Ham may be cut three ways; the common method is, to begin in the middle, by long slices from a to b, from the centre through the thick fat. This brings to the prime at first; which is likewise accomplished by cutting a small round hole on top of the ham as at c, and with a sharp knife enlarging that by cutting successive thin circles: this preserves the gravy, and keeps the meat.

The last and most saving way is, to begin at the hock end (which many are most fond of), and proceed onwards.

Ham that is used for pies, &c. should be cut from the under side, first taking off a thick slice.

Sucking Pig.—The cook usually divides the body before it is sent to the table, and garnishes the dish with the jaws and ears.
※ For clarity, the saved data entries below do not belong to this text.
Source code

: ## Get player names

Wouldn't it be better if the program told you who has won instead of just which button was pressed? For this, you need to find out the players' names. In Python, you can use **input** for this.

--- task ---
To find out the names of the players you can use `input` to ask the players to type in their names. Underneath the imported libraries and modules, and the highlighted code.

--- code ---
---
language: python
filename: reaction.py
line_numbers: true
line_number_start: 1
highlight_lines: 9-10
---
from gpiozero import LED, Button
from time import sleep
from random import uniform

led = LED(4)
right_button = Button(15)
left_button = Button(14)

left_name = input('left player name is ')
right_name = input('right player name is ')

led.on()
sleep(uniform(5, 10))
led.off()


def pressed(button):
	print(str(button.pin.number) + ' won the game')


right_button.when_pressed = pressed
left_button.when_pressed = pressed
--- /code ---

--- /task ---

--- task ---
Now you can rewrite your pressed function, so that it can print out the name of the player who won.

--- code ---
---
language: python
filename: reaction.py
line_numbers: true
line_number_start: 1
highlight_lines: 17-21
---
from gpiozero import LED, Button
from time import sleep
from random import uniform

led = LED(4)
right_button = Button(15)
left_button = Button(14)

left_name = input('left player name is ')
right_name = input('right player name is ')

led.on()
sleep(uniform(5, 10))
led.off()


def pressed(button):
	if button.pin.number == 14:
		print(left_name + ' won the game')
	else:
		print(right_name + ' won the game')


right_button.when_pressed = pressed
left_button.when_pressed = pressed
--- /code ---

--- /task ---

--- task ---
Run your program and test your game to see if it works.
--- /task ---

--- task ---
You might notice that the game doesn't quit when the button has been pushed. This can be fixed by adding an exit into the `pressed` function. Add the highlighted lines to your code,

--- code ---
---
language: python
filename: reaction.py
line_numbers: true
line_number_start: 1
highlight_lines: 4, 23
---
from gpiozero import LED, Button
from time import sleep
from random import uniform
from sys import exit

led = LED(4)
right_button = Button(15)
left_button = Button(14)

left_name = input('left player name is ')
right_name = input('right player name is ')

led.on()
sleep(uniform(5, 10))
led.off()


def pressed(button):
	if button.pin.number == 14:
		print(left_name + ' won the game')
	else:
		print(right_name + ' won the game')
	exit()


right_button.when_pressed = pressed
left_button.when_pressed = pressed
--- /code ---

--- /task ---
The first thing is, to separate a shoulder from the carcass on one side, and then the leg, according to the direction given by a, b, c. The ribs are then to be divided into about two helpings; and an ear or jaw presented with them, and plenty of sauce. The joints may either be divided into two each, or pieces may be cut from them. The ribs are reckoned the finest part; but some people prefer the neck-end, between the shoulders.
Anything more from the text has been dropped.